Glimpse: changing the script for charities and NGOs

From filling a tube station with posters of cats to launching a series of pop-ups stores where shoppers could buy products to aid refugees, the Glimpse collective is offering a new form of storytelling for charities. We talk to two of its founders

Before co-founding the Glimpse collective in 2016, James Turner had spent ten years working for Greenpeace, acting as communications director for high profile campaigns including Save The Arctic. Yet he was surprised to find all his previous charitable marketing endeavours upstaged by Glimpse’s very first project, a set of posters featuring cats.

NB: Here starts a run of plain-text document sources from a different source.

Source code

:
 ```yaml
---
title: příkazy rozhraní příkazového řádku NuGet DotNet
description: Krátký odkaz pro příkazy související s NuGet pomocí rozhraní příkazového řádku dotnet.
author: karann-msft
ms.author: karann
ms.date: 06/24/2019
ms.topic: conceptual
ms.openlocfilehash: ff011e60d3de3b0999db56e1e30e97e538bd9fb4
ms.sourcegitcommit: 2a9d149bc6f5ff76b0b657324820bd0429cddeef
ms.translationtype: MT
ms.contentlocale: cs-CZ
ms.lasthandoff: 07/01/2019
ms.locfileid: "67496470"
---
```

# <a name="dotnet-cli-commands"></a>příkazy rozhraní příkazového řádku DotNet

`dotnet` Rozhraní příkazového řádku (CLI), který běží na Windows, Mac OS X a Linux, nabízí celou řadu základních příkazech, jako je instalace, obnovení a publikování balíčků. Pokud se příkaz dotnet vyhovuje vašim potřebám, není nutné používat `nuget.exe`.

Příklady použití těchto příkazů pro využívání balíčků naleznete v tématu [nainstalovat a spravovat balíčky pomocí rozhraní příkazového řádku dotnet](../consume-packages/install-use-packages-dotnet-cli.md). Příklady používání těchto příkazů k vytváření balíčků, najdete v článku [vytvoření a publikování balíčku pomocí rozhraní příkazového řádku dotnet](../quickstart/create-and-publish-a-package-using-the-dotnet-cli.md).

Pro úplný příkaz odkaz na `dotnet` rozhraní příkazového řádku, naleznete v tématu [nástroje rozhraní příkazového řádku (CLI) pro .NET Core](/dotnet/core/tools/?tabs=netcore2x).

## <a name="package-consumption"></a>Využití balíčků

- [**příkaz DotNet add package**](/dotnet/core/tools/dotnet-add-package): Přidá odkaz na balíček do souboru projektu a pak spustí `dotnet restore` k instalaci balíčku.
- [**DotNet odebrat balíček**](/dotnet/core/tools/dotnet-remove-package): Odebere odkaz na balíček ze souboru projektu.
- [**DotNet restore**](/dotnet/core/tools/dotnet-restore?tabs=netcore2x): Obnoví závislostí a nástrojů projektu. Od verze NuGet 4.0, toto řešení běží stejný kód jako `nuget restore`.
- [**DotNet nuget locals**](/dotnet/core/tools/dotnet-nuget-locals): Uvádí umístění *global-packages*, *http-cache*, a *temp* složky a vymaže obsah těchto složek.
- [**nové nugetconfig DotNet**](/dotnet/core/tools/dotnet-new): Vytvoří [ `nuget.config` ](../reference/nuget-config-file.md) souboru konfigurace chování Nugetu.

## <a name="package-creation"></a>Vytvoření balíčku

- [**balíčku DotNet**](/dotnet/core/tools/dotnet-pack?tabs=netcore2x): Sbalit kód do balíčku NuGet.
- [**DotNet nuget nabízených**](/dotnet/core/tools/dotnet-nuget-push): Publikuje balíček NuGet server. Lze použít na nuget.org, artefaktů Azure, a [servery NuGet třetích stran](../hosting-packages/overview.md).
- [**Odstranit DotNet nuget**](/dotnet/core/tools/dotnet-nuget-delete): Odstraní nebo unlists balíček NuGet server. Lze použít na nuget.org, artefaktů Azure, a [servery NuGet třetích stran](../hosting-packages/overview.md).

The Citizens Advertising Takeover Service (aka C.A.T.S) saw 68 posters placed in Clapham Common Underground Station simply showing photographs of felines. The project, which was funded by £25,000 raised in a Kickstarter campaign, aimed to create a moment “joy and curiosity” for commuters but also to raise more serious questions around consumerism and how advertising affects our lives and wellbeing.

It generated an enormous response on social media and in the press, one that many advertisers can only dream of. “It was so huge,” says Turner. “I worked at Greenpeace for ten years and we got more media coverage for C.A.T.S than anything I ever did at Greenpeace, which is staggering. But at least it proved there was something in this and there was an opportunity to do more.”

The ‘this’ is Glimpse, which prior to the success of C.A.T.S was more a loose idea or experiment than an organised collective. Now it has over 1,600 members and is working with NGOs and charities including Help Refugees, Fairtrade Foundation and the RSPB.